**Exercise requirements:** When you reach the line containing "- Redux is not a" in the entries below, begin reproducing lines exactly, and stop once the line containing "- Examples : To" is done.

**Provided records:**
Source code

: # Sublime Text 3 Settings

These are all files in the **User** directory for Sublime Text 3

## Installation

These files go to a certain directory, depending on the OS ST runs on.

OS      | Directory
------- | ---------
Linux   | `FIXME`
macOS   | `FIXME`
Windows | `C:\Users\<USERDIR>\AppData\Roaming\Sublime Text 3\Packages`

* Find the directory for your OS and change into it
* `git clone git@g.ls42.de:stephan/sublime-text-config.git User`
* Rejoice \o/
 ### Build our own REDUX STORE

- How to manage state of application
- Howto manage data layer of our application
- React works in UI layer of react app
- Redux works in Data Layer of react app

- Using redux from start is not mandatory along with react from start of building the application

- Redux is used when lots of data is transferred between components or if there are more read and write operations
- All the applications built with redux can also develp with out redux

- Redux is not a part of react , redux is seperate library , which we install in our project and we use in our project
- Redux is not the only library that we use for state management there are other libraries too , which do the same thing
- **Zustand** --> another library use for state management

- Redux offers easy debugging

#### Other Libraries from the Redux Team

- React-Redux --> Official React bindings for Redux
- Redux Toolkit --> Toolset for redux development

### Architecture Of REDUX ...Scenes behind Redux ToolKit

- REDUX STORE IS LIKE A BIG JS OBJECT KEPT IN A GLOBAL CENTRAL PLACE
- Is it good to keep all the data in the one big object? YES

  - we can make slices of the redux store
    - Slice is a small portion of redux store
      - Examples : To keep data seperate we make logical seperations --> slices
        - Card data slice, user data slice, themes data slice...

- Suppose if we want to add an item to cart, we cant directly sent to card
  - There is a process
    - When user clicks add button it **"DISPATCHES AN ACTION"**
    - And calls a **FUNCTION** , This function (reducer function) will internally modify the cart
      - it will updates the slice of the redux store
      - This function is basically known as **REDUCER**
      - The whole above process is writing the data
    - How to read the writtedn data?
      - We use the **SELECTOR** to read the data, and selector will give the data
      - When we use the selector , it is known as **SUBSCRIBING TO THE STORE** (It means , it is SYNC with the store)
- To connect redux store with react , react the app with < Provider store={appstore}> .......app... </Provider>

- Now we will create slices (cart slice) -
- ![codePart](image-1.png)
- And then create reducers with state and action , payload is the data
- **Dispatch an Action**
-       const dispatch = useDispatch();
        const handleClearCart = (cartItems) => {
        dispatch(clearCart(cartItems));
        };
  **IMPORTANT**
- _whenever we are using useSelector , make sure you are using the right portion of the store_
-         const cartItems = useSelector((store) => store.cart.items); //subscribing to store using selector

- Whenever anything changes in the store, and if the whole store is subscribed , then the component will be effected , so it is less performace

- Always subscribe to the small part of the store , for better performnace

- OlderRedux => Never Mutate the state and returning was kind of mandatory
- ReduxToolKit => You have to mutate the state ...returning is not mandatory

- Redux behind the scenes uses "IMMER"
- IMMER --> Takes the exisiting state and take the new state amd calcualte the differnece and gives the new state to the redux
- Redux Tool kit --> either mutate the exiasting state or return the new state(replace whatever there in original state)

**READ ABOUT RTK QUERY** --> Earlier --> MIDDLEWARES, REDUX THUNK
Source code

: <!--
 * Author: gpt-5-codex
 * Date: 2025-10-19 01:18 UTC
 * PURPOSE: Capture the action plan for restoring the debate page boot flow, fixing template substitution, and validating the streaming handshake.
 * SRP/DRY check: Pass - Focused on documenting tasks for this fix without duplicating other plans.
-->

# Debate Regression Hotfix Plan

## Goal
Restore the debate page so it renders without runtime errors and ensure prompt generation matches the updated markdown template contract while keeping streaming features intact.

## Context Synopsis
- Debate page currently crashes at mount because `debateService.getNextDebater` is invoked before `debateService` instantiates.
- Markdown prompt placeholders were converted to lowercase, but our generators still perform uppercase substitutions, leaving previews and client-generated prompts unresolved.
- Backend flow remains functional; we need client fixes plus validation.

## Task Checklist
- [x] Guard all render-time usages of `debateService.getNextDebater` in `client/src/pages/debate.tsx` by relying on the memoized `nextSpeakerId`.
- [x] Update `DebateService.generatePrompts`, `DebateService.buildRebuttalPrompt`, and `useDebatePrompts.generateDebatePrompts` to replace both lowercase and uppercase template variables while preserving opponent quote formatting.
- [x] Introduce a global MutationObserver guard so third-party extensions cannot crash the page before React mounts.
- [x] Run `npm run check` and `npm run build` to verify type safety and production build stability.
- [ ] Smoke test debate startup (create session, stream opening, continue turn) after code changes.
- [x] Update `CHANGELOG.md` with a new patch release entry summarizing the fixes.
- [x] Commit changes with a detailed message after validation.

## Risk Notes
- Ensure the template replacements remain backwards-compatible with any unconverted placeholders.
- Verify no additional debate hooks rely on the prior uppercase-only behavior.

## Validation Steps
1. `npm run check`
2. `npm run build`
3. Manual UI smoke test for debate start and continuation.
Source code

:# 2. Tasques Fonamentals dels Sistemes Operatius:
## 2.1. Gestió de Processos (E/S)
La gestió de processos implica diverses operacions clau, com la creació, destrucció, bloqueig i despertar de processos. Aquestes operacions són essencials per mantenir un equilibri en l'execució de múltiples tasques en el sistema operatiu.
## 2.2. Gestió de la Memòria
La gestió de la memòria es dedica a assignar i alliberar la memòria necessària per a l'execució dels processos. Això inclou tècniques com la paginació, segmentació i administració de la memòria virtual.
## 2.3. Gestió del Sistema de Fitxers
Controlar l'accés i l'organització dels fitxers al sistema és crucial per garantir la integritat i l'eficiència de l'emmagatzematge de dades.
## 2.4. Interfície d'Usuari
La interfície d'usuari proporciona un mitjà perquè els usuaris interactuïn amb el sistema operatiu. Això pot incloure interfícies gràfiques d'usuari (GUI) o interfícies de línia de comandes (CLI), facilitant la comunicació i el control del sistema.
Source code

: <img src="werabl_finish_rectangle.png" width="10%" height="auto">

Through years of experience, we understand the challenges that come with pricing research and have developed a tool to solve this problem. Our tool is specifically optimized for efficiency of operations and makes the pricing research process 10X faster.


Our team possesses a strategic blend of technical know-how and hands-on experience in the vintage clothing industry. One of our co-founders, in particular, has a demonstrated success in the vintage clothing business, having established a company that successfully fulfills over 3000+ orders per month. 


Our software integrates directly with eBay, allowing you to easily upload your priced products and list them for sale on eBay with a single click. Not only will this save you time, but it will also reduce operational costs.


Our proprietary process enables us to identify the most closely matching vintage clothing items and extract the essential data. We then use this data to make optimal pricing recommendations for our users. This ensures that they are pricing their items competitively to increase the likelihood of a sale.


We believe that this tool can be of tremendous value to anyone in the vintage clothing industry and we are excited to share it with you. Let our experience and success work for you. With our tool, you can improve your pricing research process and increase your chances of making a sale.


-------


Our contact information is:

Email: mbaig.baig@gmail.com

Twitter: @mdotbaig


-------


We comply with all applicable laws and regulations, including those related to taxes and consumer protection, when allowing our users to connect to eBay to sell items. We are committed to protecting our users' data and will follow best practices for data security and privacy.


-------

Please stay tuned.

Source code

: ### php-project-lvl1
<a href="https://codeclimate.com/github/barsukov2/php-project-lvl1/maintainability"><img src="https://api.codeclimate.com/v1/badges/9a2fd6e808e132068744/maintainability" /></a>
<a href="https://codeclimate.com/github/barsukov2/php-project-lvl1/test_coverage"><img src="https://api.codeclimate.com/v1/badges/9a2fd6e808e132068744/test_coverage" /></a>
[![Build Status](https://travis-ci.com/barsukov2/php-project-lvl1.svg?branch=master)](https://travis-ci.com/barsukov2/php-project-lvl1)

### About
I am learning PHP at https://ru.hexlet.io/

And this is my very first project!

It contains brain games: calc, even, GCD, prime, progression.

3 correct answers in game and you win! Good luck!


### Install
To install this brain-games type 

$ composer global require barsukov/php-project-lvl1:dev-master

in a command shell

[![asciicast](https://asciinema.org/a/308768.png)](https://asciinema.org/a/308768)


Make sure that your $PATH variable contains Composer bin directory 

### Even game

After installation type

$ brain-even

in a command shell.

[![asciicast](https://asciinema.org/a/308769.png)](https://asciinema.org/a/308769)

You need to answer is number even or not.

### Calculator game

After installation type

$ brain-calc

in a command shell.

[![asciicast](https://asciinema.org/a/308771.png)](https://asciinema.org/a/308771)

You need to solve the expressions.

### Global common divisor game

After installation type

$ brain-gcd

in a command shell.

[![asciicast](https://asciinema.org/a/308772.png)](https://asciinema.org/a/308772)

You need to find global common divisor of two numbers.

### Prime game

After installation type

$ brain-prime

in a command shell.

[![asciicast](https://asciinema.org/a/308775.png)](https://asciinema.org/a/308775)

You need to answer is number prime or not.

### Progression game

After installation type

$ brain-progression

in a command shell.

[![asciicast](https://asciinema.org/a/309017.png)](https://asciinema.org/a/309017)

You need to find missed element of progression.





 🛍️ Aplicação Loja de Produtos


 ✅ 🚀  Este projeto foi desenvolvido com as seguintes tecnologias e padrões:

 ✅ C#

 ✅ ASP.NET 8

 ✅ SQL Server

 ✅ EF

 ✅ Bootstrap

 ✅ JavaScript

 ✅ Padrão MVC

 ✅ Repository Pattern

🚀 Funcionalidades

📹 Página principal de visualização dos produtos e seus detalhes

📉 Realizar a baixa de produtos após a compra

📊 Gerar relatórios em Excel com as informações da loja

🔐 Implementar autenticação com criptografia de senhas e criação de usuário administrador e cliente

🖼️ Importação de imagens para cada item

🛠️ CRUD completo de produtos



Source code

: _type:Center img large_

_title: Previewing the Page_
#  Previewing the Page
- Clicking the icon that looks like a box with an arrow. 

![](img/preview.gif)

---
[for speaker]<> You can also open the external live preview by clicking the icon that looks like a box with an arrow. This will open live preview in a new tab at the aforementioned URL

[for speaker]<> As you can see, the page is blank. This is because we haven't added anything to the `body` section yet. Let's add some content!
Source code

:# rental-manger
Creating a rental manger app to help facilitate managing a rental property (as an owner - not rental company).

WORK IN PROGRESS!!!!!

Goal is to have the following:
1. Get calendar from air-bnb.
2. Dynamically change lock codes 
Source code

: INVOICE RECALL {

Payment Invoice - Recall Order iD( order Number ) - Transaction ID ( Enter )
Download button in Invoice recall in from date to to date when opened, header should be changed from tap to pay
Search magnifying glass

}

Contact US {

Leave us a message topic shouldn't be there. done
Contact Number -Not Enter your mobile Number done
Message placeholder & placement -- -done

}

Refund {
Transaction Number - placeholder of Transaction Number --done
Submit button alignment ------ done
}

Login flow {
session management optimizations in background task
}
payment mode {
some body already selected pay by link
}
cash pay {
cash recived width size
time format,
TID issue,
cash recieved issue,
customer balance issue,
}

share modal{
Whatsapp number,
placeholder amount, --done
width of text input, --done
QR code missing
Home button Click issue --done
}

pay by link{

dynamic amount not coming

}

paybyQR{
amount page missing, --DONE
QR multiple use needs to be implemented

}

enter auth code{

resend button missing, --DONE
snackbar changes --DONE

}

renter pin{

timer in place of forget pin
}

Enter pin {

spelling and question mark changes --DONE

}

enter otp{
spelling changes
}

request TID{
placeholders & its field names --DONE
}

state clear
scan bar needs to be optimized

**Written response:**
- Redux is not a part of react , redux is seperate library , which we install in our project and we use in our project
- Redux is not the only library that we use for state management there are other libraries too , which do the same thing
- **Zustand** --> another library use for state management

- Redux offers easy debugging

#### Other Libraries from the Redux Team

- React-Redux --> Official React bindings for Redux
- Redux Toolkit --> Toolset for redux development

### Architecture Of REDUX ...Scenes behind Redux ToolKit

- REDUX STORE IS LIKE A BIG JS OBJECT KEPT IN A GLOBAL CENTRAL PLACE
- Is it good to keep all the data in the one big object? YES

  - we can make slices of the redux store
    - Slice is a small portion of redux store
      - Examples : To keep data seperate we make logical seperations --> slices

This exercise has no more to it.